In reality, the Catholic hierarchy and the nearly 70 million-strong church itself are hardly so unified, even if their efforts on current health care reform and gay marriage have been impressive. Both within the United States Conference of Catholic Bishops (USCCB) and throughout the pews, American Catholics are deeply split on a range of issues that affect matters internal to the church as well as policy in the public square. And contrary to another popular notion, the bishops can take as much flack from the right as they do from the left.

Bridging those internal divides is arguably the chief priority for the American bishops.

"I think there's a deep concern that within the household of the church there are still some harsh divisions and that those divisions are not beneficial for the mission of the church. In fact, they detract from the energy we have to bring to that mission," Bishop Gerald F. Kicanas of Tuscon told me near the end of the bishops' annual meeting. Kicanas is vice-president of the bishops conference and will, according to custom, assume the top post a year from now.

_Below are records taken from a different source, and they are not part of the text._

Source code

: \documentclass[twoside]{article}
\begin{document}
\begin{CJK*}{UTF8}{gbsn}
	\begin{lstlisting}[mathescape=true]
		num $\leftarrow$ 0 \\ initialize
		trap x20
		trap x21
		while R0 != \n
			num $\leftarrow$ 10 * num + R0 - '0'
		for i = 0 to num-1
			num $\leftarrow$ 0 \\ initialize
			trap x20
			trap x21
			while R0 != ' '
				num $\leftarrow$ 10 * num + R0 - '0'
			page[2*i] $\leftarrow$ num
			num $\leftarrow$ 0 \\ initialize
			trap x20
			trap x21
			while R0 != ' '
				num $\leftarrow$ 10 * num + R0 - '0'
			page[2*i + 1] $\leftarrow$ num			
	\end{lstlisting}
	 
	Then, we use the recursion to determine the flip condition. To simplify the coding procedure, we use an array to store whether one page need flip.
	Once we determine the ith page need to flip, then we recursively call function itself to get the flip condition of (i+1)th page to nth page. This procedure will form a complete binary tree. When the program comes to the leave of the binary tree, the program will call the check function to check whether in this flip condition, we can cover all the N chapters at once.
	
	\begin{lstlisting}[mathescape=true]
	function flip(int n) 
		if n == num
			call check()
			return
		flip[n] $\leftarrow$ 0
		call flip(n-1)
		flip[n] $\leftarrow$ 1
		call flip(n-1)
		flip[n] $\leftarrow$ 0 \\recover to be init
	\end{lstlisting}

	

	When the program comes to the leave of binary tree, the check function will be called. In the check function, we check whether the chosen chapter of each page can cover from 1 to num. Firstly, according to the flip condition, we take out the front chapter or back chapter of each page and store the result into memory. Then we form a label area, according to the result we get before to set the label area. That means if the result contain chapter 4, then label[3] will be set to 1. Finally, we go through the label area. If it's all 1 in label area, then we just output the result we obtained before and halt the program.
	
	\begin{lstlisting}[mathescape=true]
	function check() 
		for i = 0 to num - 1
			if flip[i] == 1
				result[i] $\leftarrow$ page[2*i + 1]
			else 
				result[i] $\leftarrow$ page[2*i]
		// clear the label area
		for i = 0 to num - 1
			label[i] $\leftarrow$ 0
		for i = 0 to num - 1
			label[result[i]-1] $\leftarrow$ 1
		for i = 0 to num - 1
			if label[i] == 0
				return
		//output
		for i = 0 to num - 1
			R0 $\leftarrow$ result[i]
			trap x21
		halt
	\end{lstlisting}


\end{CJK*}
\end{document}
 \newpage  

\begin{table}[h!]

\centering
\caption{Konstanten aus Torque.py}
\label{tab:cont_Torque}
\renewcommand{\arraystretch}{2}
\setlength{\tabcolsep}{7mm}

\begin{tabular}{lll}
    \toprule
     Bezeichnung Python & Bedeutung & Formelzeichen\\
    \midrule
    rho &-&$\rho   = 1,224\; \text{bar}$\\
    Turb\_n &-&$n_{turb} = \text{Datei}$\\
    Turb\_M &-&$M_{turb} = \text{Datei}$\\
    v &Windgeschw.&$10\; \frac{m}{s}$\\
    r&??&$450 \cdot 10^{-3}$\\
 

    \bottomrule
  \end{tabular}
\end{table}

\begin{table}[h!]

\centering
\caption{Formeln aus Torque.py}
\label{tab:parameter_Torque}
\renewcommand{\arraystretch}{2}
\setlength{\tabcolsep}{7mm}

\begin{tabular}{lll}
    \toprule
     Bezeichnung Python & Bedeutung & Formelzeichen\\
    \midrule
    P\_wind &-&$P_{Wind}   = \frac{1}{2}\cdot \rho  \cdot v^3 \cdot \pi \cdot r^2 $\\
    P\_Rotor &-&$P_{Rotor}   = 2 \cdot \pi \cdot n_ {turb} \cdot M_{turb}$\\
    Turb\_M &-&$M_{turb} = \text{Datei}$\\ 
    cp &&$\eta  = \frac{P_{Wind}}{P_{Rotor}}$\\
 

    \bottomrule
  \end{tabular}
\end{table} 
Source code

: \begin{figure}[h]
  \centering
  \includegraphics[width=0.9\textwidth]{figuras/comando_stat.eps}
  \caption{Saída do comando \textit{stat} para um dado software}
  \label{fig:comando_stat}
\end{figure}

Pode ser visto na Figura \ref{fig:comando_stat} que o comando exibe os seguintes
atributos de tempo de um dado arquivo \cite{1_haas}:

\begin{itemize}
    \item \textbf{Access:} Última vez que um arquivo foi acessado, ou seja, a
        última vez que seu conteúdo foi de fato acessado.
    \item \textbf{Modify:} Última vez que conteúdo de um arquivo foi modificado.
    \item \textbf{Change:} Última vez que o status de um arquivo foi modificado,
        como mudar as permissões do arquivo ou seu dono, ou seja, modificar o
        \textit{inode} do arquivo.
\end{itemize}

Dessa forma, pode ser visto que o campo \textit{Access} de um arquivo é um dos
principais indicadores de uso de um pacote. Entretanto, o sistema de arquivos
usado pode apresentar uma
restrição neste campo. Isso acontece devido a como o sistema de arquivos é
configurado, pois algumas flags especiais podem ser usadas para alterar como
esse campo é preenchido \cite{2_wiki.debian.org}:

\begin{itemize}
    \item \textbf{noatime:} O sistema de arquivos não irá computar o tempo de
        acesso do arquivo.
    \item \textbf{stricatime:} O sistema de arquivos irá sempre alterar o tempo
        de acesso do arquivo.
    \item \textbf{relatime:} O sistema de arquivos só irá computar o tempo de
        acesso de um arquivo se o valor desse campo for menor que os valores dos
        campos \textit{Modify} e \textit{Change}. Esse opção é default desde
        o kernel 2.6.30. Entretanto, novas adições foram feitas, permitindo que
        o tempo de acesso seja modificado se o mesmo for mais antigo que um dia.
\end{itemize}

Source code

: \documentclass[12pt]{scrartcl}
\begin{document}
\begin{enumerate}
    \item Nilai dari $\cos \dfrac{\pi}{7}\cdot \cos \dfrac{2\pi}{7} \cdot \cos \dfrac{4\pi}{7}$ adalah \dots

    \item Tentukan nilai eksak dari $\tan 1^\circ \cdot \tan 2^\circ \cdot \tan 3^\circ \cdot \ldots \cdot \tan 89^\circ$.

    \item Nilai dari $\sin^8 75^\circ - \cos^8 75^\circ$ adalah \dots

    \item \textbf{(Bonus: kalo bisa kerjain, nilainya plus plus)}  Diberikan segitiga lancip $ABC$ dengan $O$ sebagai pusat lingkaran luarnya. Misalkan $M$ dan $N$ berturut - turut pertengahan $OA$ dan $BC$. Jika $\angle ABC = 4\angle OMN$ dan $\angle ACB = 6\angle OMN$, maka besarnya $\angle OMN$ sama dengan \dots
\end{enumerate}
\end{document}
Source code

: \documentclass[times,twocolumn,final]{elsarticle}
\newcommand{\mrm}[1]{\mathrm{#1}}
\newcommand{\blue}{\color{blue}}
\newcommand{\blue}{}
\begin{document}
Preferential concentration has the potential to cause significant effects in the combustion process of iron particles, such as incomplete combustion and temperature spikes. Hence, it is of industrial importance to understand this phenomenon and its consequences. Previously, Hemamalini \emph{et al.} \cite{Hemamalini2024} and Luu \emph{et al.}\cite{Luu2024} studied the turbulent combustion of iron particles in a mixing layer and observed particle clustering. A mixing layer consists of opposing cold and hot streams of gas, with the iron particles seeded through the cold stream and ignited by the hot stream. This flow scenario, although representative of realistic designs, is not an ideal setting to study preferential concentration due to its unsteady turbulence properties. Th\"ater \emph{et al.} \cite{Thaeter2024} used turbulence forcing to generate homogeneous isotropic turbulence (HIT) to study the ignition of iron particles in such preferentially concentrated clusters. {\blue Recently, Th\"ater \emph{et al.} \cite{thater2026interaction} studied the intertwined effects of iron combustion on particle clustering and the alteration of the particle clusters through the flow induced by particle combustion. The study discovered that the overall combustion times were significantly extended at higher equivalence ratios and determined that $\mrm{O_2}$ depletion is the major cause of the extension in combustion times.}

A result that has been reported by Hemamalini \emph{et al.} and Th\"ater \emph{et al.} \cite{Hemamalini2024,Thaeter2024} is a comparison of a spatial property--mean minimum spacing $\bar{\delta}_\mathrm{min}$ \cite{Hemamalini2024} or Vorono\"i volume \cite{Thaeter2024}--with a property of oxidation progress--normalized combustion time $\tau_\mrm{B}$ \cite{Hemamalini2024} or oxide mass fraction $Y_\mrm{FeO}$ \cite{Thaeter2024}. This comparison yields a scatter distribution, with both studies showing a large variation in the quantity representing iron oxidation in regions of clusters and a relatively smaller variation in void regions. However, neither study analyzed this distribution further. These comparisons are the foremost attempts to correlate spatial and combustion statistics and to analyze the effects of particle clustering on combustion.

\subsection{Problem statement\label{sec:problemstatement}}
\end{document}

How to restore unity -- once viewed as the hallmark of American Catholicism, from its colonial beginnings up through the election of John F. Kennedy -- could be a matter of as much debate as any of the third-rail issues that have prompted the internal feuds in the first place.

Some, like the current USCCB president, Cardinal Francis George of Chicago, can often sound as if they want to return to a "pray, pay, and obey" style of Catholicism from the last century, when bishops ran the show and lay people followed orders.

In his opening address to the bishops' conference last week, Cardinal George seemed to take up that line as he reminded Catholics that it is the bishops who govern the church and that "an insistence on complete independence from the bishop renders a person or institution sectarian, less than fully Catholic." Cardinal George also referred to three task forces he set up over the summer that are reportedly aimed at reining in Catholic media, universities, and organizations and lobbies by having the bishops determine which qualify as Catholic.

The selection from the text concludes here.